Of the records that follow, copy only the lines from the line containing "do projeto: Codificar" to the line containing "e Javascript puros.", both included, exactly as written.

....

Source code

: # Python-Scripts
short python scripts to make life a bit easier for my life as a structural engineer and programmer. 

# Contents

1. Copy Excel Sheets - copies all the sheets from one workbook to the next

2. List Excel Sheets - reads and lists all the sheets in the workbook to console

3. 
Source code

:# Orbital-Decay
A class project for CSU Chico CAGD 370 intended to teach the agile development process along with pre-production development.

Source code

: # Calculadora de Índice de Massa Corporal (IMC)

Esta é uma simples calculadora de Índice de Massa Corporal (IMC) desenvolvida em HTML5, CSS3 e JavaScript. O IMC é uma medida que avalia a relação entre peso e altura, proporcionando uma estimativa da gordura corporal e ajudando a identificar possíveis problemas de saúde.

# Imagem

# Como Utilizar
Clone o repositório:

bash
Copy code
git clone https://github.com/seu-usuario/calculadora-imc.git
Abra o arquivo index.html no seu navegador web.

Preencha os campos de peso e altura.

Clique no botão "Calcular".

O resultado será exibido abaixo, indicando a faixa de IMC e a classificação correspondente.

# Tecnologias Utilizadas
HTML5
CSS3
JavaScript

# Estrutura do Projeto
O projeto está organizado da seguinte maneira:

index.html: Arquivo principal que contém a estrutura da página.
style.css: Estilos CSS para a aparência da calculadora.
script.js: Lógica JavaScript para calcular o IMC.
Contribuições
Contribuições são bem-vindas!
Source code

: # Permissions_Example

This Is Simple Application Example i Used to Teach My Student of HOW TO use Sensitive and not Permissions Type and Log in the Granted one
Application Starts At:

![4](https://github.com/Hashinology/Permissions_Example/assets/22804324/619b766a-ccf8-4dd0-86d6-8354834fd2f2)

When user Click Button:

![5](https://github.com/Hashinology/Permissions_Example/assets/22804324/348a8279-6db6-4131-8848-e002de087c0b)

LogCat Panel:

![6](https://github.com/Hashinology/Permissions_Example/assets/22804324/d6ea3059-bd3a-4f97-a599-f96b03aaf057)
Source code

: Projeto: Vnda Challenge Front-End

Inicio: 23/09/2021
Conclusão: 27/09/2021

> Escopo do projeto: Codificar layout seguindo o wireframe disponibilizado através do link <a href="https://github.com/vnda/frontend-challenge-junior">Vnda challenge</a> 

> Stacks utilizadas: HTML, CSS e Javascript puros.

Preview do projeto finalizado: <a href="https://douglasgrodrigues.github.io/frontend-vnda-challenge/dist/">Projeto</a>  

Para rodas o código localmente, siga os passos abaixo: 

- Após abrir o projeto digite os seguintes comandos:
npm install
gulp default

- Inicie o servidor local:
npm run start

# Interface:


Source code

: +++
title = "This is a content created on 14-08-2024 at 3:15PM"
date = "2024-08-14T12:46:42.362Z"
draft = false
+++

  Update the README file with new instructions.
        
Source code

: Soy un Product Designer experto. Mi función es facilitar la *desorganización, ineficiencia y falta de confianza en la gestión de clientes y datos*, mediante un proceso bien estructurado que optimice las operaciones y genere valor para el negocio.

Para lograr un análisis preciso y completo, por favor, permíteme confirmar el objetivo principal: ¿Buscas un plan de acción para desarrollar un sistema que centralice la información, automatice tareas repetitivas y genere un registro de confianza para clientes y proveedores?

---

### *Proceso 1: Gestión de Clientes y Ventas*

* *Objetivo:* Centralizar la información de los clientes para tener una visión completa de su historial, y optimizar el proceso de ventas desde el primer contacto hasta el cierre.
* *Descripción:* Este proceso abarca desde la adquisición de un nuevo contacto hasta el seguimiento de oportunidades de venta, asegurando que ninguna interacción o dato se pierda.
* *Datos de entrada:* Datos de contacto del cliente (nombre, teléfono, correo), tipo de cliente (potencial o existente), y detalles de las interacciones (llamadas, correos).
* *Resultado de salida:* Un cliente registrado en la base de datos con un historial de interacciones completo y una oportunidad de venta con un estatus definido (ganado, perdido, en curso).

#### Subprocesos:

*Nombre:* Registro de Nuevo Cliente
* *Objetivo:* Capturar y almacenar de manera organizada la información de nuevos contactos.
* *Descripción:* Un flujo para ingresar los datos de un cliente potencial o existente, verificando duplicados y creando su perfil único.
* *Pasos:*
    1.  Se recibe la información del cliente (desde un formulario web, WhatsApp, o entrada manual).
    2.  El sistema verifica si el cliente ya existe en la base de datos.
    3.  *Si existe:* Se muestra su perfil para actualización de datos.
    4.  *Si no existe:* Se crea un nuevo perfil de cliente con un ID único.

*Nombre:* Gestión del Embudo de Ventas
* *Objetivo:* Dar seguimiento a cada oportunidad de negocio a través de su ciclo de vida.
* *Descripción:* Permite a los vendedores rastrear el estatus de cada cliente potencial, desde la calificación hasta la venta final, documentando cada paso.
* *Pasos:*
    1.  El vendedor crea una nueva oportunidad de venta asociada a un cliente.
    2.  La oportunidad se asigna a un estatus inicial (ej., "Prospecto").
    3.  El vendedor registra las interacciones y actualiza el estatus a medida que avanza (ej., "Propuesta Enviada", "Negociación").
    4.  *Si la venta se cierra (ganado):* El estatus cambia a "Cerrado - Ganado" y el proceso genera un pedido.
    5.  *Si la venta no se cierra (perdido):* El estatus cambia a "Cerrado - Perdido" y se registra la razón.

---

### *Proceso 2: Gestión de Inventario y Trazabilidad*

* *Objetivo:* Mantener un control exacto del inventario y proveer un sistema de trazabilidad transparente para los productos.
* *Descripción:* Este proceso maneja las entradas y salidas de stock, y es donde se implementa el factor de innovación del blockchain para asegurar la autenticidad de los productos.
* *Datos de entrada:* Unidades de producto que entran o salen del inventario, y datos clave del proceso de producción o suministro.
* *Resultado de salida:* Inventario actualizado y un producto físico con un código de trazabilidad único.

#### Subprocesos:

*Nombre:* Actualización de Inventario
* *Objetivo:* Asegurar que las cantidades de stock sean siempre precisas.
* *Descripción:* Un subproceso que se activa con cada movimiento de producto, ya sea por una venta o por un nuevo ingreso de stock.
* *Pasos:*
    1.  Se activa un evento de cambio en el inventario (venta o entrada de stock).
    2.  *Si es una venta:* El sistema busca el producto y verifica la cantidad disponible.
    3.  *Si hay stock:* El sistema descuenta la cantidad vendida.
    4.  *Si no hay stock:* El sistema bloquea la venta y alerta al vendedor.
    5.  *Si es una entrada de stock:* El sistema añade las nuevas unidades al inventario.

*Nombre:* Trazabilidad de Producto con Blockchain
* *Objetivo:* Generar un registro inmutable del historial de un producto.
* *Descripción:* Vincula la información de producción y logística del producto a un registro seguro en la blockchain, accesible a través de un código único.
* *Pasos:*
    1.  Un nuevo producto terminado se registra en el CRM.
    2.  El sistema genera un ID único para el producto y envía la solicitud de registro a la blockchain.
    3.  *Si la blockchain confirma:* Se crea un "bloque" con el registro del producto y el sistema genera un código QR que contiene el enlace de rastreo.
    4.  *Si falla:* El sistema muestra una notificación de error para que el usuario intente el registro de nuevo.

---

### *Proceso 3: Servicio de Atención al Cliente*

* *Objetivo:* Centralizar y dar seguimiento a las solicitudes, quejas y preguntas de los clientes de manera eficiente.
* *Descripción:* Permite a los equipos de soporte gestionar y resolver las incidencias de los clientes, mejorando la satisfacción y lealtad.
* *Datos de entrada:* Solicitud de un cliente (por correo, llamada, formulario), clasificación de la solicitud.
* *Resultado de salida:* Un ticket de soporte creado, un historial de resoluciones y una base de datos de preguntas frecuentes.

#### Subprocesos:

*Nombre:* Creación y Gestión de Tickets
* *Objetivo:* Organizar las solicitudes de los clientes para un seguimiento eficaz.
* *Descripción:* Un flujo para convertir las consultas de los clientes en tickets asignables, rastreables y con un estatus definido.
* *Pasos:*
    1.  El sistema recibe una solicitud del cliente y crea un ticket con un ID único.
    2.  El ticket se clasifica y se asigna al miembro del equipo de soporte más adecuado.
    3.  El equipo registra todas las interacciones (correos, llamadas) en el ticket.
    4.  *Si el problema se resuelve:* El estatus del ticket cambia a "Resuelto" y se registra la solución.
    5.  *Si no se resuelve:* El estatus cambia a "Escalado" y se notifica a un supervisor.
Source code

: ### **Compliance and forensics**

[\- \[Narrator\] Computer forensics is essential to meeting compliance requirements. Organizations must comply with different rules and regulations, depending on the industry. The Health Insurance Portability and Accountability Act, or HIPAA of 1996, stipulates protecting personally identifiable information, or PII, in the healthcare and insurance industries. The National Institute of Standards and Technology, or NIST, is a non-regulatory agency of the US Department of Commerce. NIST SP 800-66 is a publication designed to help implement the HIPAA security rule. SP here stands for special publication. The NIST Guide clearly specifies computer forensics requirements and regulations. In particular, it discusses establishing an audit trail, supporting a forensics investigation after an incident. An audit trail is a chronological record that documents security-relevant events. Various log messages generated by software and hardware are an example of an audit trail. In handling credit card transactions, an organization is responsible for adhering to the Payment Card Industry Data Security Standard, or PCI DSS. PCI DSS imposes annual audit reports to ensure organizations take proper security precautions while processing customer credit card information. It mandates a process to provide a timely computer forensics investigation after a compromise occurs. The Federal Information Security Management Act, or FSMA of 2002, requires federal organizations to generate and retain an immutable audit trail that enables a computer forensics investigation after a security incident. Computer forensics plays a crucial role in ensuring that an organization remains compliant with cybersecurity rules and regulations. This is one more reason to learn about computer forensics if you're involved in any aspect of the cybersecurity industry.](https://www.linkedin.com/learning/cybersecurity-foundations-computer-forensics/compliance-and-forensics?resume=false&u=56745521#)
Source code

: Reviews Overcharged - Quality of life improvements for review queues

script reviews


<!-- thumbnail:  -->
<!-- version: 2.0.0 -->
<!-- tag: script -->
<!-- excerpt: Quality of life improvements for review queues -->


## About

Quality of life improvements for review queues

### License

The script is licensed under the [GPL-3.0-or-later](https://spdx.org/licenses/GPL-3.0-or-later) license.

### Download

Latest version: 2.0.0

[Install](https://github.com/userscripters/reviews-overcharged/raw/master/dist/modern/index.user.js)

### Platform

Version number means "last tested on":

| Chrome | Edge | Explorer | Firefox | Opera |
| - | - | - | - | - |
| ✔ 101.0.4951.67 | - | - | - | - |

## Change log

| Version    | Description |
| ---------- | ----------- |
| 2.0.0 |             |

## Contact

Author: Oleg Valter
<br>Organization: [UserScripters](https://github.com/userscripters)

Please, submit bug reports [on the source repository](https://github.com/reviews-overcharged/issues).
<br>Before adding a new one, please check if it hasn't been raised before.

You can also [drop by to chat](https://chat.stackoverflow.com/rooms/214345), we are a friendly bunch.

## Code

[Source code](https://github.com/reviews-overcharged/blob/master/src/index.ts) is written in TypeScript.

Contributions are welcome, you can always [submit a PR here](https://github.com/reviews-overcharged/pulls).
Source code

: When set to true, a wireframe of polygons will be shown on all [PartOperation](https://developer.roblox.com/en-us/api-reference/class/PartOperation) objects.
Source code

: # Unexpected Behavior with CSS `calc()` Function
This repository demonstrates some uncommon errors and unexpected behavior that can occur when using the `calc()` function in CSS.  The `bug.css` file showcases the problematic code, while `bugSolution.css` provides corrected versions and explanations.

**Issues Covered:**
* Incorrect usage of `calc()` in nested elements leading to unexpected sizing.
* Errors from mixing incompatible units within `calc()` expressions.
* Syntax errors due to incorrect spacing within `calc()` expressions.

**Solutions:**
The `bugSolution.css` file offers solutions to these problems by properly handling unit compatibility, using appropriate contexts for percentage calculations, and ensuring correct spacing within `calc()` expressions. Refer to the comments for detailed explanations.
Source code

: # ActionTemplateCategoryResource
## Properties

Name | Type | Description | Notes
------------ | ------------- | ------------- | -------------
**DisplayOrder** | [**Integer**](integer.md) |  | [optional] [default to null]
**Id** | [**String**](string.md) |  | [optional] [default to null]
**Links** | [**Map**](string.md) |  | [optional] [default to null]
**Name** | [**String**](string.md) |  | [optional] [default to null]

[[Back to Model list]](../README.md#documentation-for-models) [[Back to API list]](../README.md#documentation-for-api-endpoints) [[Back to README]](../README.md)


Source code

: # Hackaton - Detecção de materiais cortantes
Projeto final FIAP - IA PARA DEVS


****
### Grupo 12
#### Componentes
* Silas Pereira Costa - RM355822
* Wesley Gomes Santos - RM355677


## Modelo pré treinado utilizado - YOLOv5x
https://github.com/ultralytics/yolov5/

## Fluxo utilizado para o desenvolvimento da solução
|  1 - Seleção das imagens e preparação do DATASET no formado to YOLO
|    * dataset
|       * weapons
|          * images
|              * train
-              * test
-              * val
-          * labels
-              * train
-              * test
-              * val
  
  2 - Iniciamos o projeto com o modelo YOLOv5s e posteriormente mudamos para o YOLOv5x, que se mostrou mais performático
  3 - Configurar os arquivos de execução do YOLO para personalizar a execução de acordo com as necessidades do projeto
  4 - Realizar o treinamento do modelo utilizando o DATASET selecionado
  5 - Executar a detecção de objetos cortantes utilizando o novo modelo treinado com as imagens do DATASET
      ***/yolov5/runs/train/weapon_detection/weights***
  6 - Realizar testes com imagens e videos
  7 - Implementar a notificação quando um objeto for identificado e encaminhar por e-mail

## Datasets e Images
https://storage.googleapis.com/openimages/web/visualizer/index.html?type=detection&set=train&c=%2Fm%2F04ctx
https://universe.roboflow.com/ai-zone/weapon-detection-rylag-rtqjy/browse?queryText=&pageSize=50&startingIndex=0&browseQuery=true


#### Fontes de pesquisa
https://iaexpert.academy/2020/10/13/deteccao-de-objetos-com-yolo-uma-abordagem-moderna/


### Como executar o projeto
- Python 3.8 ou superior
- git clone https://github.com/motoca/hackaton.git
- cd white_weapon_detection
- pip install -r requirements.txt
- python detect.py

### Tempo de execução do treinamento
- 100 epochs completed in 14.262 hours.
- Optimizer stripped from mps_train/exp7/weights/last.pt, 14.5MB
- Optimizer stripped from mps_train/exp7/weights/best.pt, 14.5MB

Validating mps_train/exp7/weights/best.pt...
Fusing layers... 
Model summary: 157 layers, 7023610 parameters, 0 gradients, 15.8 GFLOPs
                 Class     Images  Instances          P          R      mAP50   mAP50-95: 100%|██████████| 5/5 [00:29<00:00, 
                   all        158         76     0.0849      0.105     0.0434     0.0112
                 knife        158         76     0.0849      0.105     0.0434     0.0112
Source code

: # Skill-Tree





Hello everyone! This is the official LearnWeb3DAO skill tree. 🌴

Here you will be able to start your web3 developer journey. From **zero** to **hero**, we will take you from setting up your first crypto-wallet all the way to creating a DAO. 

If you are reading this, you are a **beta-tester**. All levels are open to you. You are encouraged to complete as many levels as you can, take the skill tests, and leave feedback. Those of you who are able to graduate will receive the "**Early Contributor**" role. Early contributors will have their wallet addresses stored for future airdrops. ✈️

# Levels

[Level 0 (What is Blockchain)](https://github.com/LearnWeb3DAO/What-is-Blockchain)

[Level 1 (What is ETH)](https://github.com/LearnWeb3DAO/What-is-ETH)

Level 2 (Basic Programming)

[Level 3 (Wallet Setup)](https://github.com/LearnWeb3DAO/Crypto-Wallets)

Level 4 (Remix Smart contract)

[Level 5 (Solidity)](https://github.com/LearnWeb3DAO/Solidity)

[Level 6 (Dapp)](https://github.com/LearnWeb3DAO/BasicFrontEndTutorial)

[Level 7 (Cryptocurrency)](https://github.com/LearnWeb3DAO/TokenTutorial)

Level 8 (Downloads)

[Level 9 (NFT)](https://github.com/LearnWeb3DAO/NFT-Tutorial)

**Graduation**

....

» **Written solution**:
> Escopo do projeto: Codificar layout seguindo o wireframe disponibilizado através do link <a href="https://github.com/vnda/frontend-challenge-junior">Vnda challenge</a> 

> Stacks utilizadas: HTML, CSS e Javascript puros.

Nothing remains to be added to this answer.